Community-centred practice: applying All our Health
Public Health England, November 2018

In this report, Public Health England examines what NHS organisations and staff at all levels can do to establish and promote community-centred practice in their local areas. It suggests adopting a ‘family of community-centres approaches’ as key to ensuring transparent and inclusive practice:

  • Strengthening communities
  • Creating volunteer and peer roles
  • Supporting collaborations and partnerships
  • Improving access to community resources

Using these approaches as a foundation, practice can more actively engage vulnerable and marginalised groups who would otherwise be excluded from access health and care services, in turn reducing health inequalities and improving health outcomes within communities. The paper places a particular importance on voluntary and peer roles, citing the possibilities in mutual aid within drugs recovery programmes, breastfeeding mums’ groups, health walk volunteers and mental health. This, it argues, would expand capacity and reduced social isolation in both peer supporters and service users.

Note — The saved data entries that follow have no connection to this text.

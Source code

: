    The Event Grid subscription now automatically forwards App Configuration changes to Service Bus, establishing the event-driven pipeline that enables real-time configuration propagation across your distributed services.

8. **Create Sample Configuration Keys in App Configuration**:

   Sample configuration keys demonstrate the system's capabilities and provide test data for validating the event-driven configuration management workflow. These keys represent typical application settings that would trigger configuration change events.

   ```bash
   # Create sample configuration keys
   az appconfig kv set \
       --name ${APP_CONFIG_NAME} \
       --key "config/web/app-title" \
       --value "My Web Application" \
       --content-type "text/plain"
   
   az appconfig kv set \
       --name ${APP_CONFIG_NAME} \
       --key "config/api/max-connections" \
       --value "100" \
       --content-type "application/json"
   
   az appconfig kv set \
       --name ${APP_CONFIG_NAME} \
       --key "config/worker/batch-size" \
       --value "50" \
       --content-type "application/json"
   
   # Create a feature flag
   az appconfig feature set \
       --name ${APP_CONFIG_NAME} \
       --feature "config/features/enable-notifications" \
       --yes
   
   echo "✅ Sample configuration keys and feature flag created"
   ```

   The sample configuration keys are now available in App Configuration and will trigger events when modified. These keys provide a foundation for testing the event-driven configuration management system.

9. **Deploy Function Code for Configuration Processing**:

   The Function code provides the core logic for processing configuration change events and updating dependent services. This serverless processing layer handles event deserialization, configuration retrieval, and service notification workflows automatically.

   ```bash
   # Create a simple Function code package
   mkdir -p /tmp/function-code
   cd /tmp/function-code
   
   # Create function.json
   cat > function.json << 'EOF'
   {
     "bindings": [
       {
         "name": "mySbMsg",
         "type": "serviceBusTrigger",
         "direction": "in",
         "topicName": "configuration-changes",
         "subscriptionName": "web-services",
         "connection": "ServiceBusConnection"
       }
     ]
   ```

  • The paper makes a series of recommendations for senior strategic leaders
  • Ensure participation of local community in setting priorities for health and wellbeing initiatives
  • Involve members of the local community in monitoring and evaluating these initiatives
  • Provide members of the local community with the opportunity to take on peer and lay roles for these initiatives

Public Health England suggests that NHS organisations should do the following as part of their engagement ahead of the rollout of any community-centred practice schemes:

  • Speak to local communities
  • Listen to patients and carers
  • Conducting local research to gain insights

They also suggest that local authority, voluntary, community, social enterprise organisations and faith-based organisations are a good source of information for health professionals and managers looking to gain insight to the needs of a local community. Assuming the adoption of peer support, self-management education, health coaching, group activities and asset-based approaches to health and wellbeing, the paper states that local health services might reap benefits in finance through peer support for people with mental health, in health and wellbeing outcomes for people with long-term conditions and in terms of wider social impact with greater self-management for people with cancer. These savings could amount to a saving for commissioners of £2,102 per person per year or £5.2 million per CCG.